This study presents an instance-specific optimization framework for image registration, departing from conventional approaches that train general networks to predict deformation fields from image pairs. Instead, we construct a compact and dedicated neural representation for each case by directly optimizing a lightweight model. At the core of this design is an implicit parameterization of the velocity field using a Jacobi–KAN network, which captures a low-dimensional latent representation. Rather than operating on full-resolution velocity fields, the method encodes the deformation in a small number of trainable weights, greatly reducing model complexity and the risk of overfitting.
To reconstruct high-resolution deformation fields from a compact latent space, a learnable inverse PCA decoder is introduced, which can efficiently and smoothly recover velocity fields. This design fundamentally compresses the parameter space to be optimized. Moreover, the scheme of generating the final deformation field based on the integration of the velocity field ensures that the generated deformation path is continuous and physically real in time and space.
The proposed method achieves high performance on the challenging task of pelvic image registration. On average, it improves registration accuracy by 6% over traditional iterative methods and by approximately 3% as compared to the MLP-based INR method. Notably, the integration of KAN with an inverse PCA decoder enhances computational efficiency by ~70% without compromising accuracy. This improvement stems from replacing direct per-voxel velocity optimization with a compact, learnable latent representation.
An additional strength of our method lies in the quality of the resulting deformation fields. Jacobian determinant analysis confirms the absence of folding across the entire image domain, indicating that the deformation preserves anatomical topology without introducing unrealistic compression or tearing. This benefit arises from the combination of multi-step integration and the smoothness constraints imposed by the inverse PCA decoder, ensuring that the deformation is both physically plausible and anatomically coherent.
Nevertheless, the proposed method has several limitations.
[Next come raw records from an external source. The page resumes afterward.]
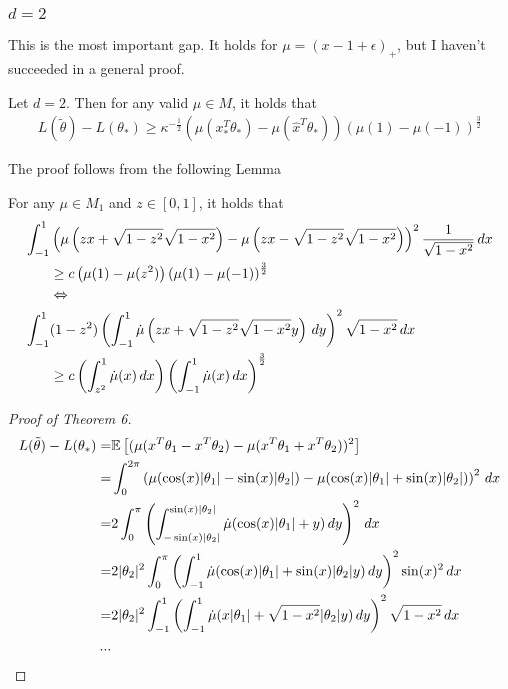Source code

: \subsubsection{$d=2$}
\color{red}This is the most important gap. It holds for $\mu = (x-1+\epsilon)_+$, but I haven't succeeded in a general proof.\color{black}
\begin{proposition}
Let $d=2$. Then for any valid $\mu \in M$, it holds that 
\begin{align*}
    L(\tilde{\theta})-L(\theta_*) \geq \kappa^{-\frac{1}{2}}(\mu(x_*^T\theta_*)-\mu(\hat{x}^T\theta_*))(\mu(1)-\mu(-1))^{\frac{3}{2}}
\end{align*}
\end{proposition}
The proof follows from the following Lemma
\begin{lemma}
    For any $\mu\in M_1$ and $z \in [0,1]$, it holds that
\begin{align*}
\int_{-1}^1&\left(\mu\left(zx + \sqrt{1-z^2}\sqrt{1-x^2}\right)-\mu\left(zx - \sqrt{1-z^2}\sqrt{1-x^2}\right)\right)^2\frac{1}{\sqrt{1-x^2}}\,dx \\
&\geq c \left(\mu(1)-\mu(z^2)\right)\left(\mu(1)-\mu(-1)\right)^\frac{3}{2}\\
& \Leftrightarrow\\
\int_{-1}^1&(1-z^2)\left(\int_{-1}^1\dot{\mu}\left(zx+\sqrt{1-z^2}\sqrt{1-x^2} y\right)\,dy\right)^2\sqrt{1-x^2}\,dx \\
&\geq c \left(\int_{z^2}^1\dot{\mu}(x)\,dx\right)\left(\int_{-1}^1\dot{\mu}(x)\,dx\right)^\frac{3}{2}
\end{align*}
\end{lemma}
\begin{proof}[Proof of Theorem 6]

\begin{align*}
    L(\tilde{\theta})-L(\theta_*)
    =&\mathbb{E}\left[(\mu(x^T\theta_1-x^T\theta_2)-\mu(x^T\theta_1+x^T\theta_2))^2\right]\\
    =&\int_{0}^{2\pi}\left(\mu(\cos(x)|\theta_1|-\sin(x)|\theta_2|)-\mu(\cos(x)|\theta_1|+\sin(x)|\theta_2|)\right)^2\, dx\\
    =&2\int_{0}^{\pi}\left(\int_{-\sin(x)|\theta_2|}^{\sin(x)|\theta_2|}\dot{\mu}(\cos(x)|\theta_1|+y)\,dy\right)^2\, dx\\
    =&2|\theta_2|^2\int_{0}^{\pi}\left(\int_{-1}^{1}\dot{\mu}(\cos(x)|\theta_1|+\sin(x)|\theta_2|y)\,dy\right)^2\sin(x)^2\, dx\\
    =&2|\theta_2|^2\int_{-1}^{1}\left(\int_{-1}^{1}\dot{\mu}(x|\theta_1|+\sqrt{1-x^2}|\theta_2|y)\,dy\right)^2\sqrt{1-x^2}\, dx\\
...
\end{align*}
\end{proof}

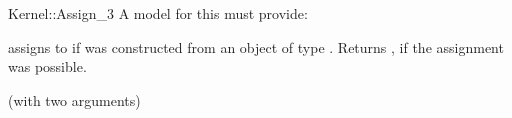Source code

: \begin{ccRefFunctionObjectConcept}{Kernel::Assign_3}
A model for this must provide:


{assigns  to  if 
was constructed from an object of type .
Returns , if the assignment was possible.}

\ccRefines
{} (with two arguments)

\ccSeeAlso
 \\
 \\
  \\

\end{ccRefFunctionObjectConcept}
Due to the physiological variability of bladder and rectum, registration accuracy in these regions remains suboptimal. The Dice Similarity Coefficient for the bladder rarely exceeds 0.85, while values for the rectum seldom reach 0.80. Another limitation lies in the relatively small sample size used in this study, which restricts the generalizability of our evaluation. The method has not been tested on other common deformation patterns, such as respiratory-induced thoracic motion, limiting assessment of robustness. In addition, fair comparisons with deep-learning-based models were not conducted, as such models typically require large-scale datasets to demonstrate their strengths. Under the current data conditions, our instance-specific optimization approach is more naturally applicable, thereby future studies should include comparisons with learning-based methods.
Translating the proposed framework into clinical practice requires addressing key challenges in validation and workflow integration. Before clinical deployment, extensive validation on large-scale internal datasets is necessary to establish robust performance benchmarks. Comprehensive debugging and quality assurance (QA) protocols must be established, assessing not only geometric accuracy (such as target alignment) but also evaluating the physical rationality of the deformation field through Jacobian analysis and its dosimetric impact. To facilitate adoption, instance-specific optimized workflows should be encapsulated as modular software components that can be integrated into commercial treatment planning systems (TPSs), to receive image pairs from the TPS, perform rapid optimization, and return the DVF for plan evaluation.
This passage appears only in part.